Jung Arrested. Yeah!
Over the weekend, I received an email from an anti-Jesus Morning Star cult mailing list on , the one which I was trying to get my friend out from. Such great news! Apparently, he was arrested in China on rape charges and is now being interrogated. Thank God! I tried to ascertain if this is indeed true and I did a search on the net for news reports on it. Confirmed and saw articles in Sina.Com and even our own Zaobao confirming it. Compiled the articles and sent to my friend. I do not dare to think what will happen to our friendship but then in the email, I said..." Call me meddlesome or kay poh but I am still concerned about you..." I guess I am willing to forego this friendship as long as he is OK and comes out from the cult. In fact, I am also contemplating whether to write to Zaobao to tell them that JMS is also operating in Singapore... on one hand, I do not know what I will land myself into if I contact them and whether I should just "mind my own business" but on the other hand, I just can't bear to think that more can be ruined at this Jung guy's hands if nothing is being done about it... it has even infiltrated the university campus already...

Chill Out on Saturday
Took some time out yesterday for myself. In the afternoon, I settled myself down at BK Midpoint and did some photo editing for the mission trip photos with my laptop... boy, am I surprised to find a BK in town so quiet... nice place to chill out. Then, later in evening, I went to meet a friend and his wife... we had a simple chillout and chit-chatted at Coffee Club at Hotel Rendezvous (this after we stormed out from Xin Wang in Marina Square after being pissed off by their service attitude). As I walked around in town alone... I can't help but notice that I seem to be one of the only lonely souls around... most seems to be with their families or with their girlfriends/boyfriends... How come ah? Me thinking about relationship liaoz ah?

Much @ Stake
Felt horrible today... It seems that sermons tend to speak to me at certain points in time and today is one of those times... It seems ironic that I was leading a discussion about God's law and Ten Commandments on Friday but I am still as much a sinful person who does not abide by God's commandments...

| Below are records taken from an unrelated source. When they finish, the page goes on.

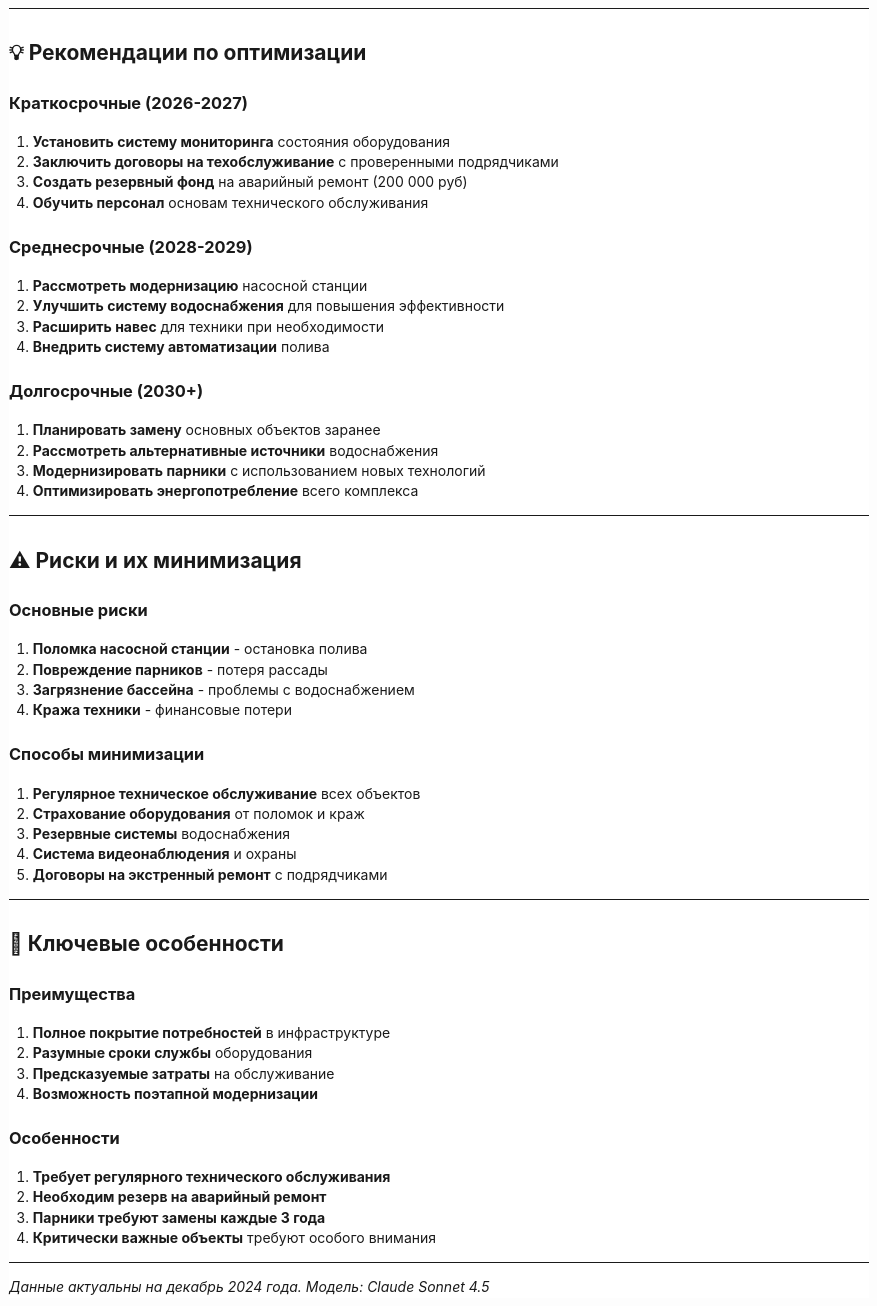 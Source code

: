 
---

## 💡 Рекомендации по оптимизации

### Краткосрочные (2026-2027)
1. **Установить систему мониторинга** состояния оборудования
2. **Заключить договоры на техобслуживание** с проверенными подрядчиками
3. **Создать резервный фонд** на аварийный ремонт (200 000 руб)
4. **Обучить персонал** основам технического обслуживания

### Среднесрочные (2028-2029)
1. **Рассмотреть модернизацию** насосной станции
2. **Улучшить систему водоснабжения** для повышения эффективности
3. **Расширить навес** для техники при необходимости
4. **Внедрить систему автоматизации** полива

### Долгосрочные (2030+)
1. **Планировать замену** основных объектов заранее
2. **Рассмотреть альтернативные источники** водоснабжения
3. **Модернизировать парники** с использованием новых технологий
4. **Оптимизировать энергопотребление** всего комплекса

---

## ⚠️ Риски и их минимизация

### Основные риски
1. **Поломка насосной станции** - остановка полива
2. **Повреждение парников** - потеря рассады
3. **Загрязнение бассейна** - проблемы с водоснабжением
4. **Кража техники** - финансовые потери

### Способы минимизации
1. **Регулярное техническое обслуживание** всех объектов
2. **Страхование оборудования** от поломок и краж
3. **Резервные системы** водоснабжения
4. **Система видеонаблюдения** и охраны
5. **Договоры на экстренный ремонт** с подрядчиками

---

## 🎯 Ключевые особенности

### Преимущества
1. **Полное покрытие потребностей** в инфраструктуре
2. **Разумные сроки службы** оборудования
3. **Предсказуемые затраты** на обслуживание
4. **Возможность поэтапной модернизации**

### Особенности
1. **Требует регулярного технического обслуживания**
2. **Необходим резерв на аварийный ремонт**
3. **Парники требуют замены каждые 3 года**
4. **Критически важные объекты** требуют особого внимания

---

*Данные актуальны на декабрь 2024 года. Модель: Claude Sonnet 4.5*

  1. "I am the LORD your God who brought you out of the land of Egypt, from the house of slavery. You shall have no other gods before Me..."
  2. "Do not make a image or any likeness of what is in the heavens above..."

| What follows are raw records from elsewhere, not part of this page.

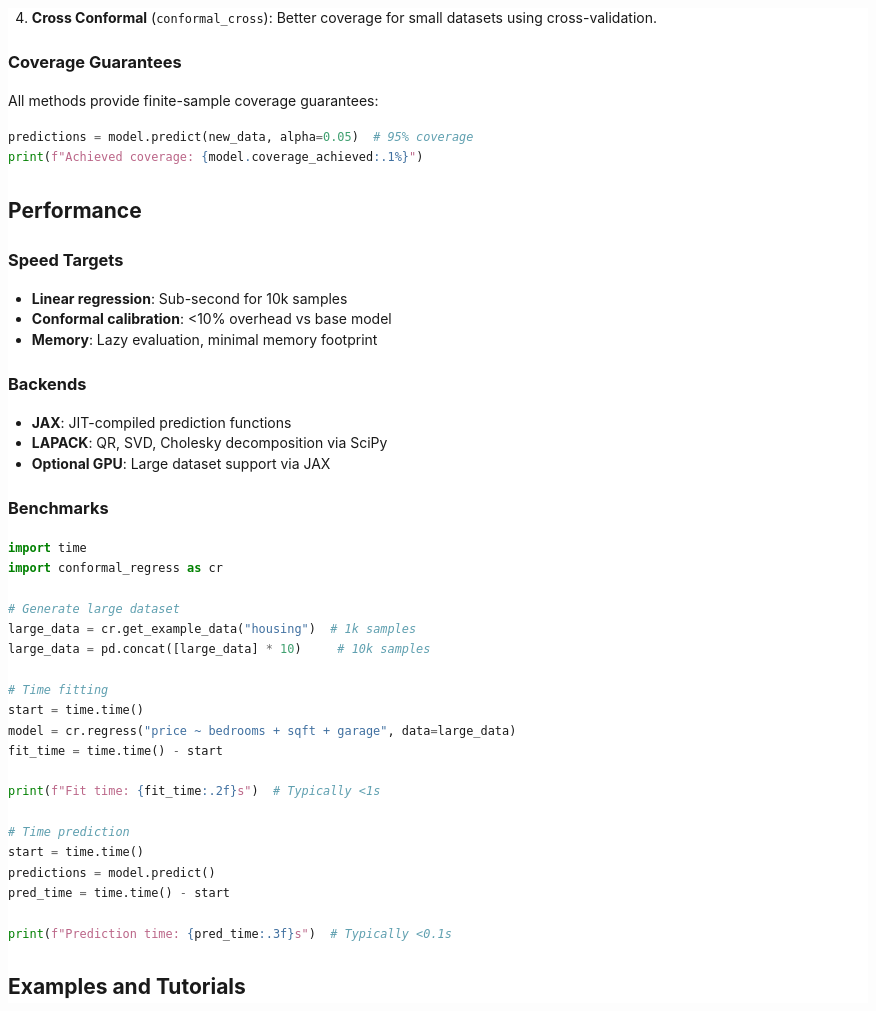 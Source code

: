 4. **Cross Conformal** (`conformal_cross`): Better coverage for small datasets using cross-validation.

### Coverage Guarantees

All methods provide finite-sample coverage guarantees:

```python
predictions = model.predict(new_data, alpha=0.05)  # 95% coverage
print(f"Achieved coverage: {model.coverage_achieved:.1%}")
```

## Performance

### Speed Targets

- **Linear regression**: Sub-second for 10k samples
- **Conformal calibration**: <10% overhead vs base model
- **Memory**: Lazy evaluation, minimal memory footprint

### Backends

- **JAX**: JIT-compiled prediction functions
- **LAPACK**: QR, SVD, Cholesky decomposition via SciPy
- **Optional GPU**: Large dataset support via JAX

### Benchmarks

```python
import time
import conformal_regress as cr

# Generate large dataset
large_data = cr.get_example_data("housing")  # 1k samples
large_data = pd.concat([large_data] * 10)     # 10k samples

# Time fitting
start = time.time()
model = cr.regress("price ~ bedrooms + sqft + garage", data=large_data)
fit_time = time.time() - start

print(f"Fit time: {fit_time:.2f}s")  # Typically <1s

# Time prediction
start = time.time()
predictions = model.predict()
pred_time = time.time() - start

print(f"Prediction time: {pred_time:.3f}s")  # Typically <0.1s
```

## Examples and Tutorials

  3. "Do not swear falsely by the name of the LORD..."
  4. "Remember the Sabbath day and keep it holy"
  5. "Honor your father and your mother..."
  6. "Do not murder"
  7. "Do not commit adultery."
  8. "Do not steal."
  9. "Do not bear false witness against your neighbor"
  10. "Do not covet your neighbor's house"
Somehow, I entered the sanctuary today feeling unworthy to worship God. As the sermon was preached, I somehow got the message that we should not test God and His grace again and again... I am reminded about how Moses was in God's favour but because of a wrong-doing, he never got into the Promised Land...

It seems like a big contrast to me, having received so much blessings this week, and how distant I felt from God today... It is not so much the blessings but the desire to want to be with God and experience Him... Of course, the blessings are good but secondary... I am reminded how sin sometimes separate us from God (because God is a holy and righteous God) and so much is at stake when we are distant from Him; we can no longer enjoy the communion with Him and His blessings. Dear God, I repent and ask for your forgiveness... God, also give me more strength to reach out to minister to those who have strayed far from your kingdom...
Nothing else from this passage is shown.